The week that was. Ukraine v Russia. Israel v Palestine. Syria v the Islamic State group. Too many lives cut short, too many families torn asunder.

If only we could substitute bloodless literary tussles for the violent ones that dominate the headlines.

For that to happen, we need provocative essay writers willing to ruffle readers’ feathers. Enter Tom Junod of Esquire. I’m guessing he was caught off-guard by just how many feathers his essay “In Praise of 42 Year-Old Women” ruffled.

I really, really, really liked Julie Checkoway’s clever and perceptive response to Junod. Checkoway convincingly hypothesizes that Junod is struggling with his mortality.

She writes:

Men have a lot more trouble, I think, admitting their fear of aging and death than women do. In my experience, women are more openly verbal, at least, about our terror. Typically, men either joke about it or have affairs or splurge on a sports car (these are stereotypes, so fill in your own experience of men here). But they rarely write about the terror of aging honestly. . .
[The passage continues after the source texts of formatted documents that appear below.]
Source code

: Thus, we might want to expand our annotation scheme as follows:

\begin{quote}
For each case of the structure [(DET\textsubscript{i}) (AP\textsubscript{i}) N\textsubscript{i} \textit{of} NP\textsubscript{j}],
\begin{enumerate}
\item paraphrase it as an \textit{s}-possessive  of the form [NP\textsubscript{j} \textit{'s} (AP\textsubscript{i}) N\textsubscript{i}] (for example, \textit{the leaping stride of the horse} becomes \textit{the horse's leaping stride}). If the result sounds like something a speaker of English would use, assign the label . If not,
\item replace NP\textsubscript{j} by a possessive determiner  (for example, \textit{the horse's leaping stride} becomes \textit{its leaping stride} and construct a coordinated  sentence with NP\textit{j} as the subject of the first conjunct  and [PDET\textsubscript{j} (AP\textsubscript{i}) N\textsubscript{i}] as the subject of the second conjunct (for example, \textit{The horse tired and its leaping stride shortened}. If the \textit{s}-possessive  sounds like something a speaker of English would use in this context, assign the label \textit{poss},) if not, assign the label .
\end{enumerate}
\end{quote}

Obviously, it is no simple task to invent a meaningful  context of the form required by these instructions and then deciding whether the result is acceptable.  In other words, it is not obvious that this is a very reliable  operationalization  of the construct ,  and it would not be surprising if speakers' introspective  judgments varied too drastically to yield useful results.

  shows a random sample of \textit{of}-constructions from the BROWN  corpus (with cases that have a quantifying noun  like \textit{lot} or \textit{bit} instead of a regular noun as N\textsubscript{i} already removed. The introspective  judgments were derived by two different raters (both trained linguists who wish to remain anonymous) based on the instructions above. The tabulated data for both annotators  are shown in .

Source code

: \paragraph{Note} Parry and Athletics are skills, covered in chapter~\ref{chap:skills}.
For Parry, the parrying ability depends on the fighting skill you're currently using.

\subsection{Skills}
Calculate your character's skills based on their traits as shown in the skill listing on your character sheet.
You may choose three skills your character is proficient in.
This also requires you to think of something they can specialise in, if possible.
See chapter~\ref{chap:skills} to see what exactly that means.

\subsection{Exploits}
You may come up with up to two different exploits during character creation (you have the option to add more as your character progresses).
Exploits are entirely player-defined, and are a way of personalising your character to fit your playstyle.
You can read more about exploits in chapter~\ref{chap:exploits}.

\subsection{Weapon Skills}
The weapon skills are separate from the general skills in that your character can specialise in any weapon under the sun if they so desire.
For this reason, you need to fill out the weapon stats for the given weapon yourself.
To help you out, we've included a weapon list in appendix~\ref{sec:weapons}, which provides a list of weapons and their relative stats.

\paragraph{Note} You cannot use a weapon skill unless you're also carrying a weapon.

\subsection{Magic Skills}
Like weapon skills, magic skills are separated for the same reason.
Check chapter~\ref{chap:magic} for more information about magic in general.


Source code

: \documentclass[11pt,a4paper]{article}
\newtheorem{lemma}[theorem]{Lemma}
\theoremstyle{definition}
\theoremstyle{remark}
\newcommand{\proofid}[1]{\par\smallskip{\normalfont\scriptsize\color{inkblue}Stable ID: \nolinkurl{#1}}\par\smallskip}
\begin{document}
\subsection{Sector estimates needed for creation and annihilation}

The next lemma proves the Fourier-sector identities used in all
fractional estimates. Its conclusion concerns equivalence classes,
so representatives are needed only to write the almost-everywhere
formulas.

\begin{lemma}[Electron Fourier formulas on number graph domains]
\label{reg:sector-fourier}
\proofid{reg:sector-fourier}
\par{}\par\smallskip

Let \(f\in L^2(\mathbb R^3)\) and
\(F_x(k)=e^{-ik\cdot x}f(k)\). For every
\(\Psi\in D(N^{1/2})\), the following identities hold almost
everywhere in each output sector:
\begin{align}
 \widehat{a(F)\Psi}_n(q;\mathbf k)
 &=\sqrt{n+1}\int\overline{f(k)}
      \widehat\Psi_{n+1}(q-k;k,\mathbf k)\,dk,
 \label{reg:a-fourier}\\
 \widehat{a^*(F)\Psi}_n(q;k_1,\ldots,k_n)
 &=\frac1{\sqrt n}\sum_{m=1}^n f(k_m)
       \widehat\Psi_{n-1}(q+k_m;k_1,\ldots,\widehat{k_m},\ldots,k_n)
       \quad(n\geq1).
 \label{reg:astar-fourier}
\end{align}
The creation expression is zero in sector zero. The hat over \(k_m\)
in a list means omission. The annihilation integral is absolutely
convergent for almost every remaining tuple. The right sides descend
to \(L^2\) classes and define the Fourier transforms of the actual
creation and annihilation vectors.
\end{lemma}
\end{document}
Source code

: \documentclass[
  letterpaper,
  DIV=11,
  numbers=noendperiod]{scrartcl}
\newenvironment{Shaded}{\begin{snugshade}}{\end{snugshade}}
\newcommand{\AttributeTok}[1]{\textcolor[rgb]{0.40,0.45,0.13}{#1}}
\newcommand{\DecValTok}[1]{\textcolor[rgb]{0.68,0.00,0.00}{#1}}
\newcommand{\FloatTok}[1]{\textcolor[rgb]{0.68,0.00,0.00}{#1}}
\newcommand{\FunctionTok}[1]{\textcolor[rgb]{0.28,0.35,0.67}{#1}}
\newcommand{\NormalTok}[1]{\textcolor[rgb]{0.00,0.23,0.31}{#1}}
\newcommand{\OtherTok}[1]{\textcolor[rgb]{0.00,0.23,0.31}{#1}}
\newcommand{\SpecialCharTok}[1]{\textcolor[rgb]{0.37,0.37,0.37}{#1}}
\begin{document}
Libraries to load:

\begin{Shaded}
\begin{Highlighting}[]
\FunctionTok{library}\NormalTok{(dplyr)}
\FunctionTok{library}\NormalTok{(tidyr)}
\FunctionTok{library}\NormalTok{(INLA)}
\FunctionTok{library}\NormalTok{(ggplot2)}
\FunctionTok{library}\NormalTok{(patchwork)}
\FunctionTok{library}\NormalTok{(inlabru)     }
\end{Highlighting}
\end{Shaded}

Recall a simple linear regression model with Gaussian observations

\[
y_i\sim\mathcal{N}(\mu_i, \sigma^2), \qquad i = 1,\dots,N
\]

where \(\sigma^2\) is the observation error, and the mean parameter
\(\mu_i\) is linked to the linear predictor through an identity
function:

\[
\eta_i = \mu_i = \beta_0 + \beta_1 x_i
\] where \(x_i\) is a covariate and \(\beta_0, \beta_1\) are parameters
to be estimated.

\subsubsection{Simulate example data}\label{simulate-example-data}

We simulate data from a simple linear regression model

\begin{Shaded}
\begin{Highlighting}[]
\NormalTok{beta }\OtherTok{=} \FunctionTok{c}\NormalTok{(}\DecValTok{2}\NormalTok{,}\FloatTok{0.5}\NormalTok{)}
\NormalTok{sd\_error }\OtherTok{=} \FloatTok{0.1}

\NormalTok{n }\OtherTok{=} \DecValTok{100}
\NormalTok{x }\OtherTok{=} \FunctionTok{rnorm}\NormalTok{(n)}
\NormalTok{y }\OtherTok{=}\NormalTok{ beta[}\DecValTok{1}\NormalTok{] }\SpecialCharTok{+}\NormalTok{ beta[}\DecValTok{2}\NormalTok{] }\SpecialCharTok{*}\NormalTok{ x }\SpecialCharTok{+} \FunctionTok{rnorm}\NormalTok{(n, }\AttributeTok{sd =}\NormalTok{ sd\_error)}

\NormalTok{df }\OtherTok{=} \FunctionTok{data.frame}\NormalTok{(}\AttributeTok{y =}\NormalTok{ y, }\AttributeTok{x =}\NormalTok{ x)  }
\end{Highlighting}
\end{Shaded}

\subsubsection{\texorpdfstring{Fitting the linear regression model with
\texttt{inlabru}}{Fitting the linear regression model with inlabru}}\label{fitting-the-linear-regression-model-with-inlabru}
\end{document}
But men are just as terrified as women of aging and dying. . . . How could they not be? They’re human. It’s just that they talk about it in a different way than women do. They talk about it by talking about women’s . . . fading attractiveness. And most men’s magazines—-unlike most women’s magazines—-aren’t filled with articles that expressly address aging graciously, painfully, or at all.

Men’s magazines, like Esquire, are filled with articles like Junod’s, articles in which men talk about how it’s okay with them for women to age. Just a little. And then a little more. And then a little more. Men are writing about death and aging, but they’re just writing about it by writing about us.

Checkoway’s response to Junod is direct, caring, specific, and philosophically rich. And her analysis rings true.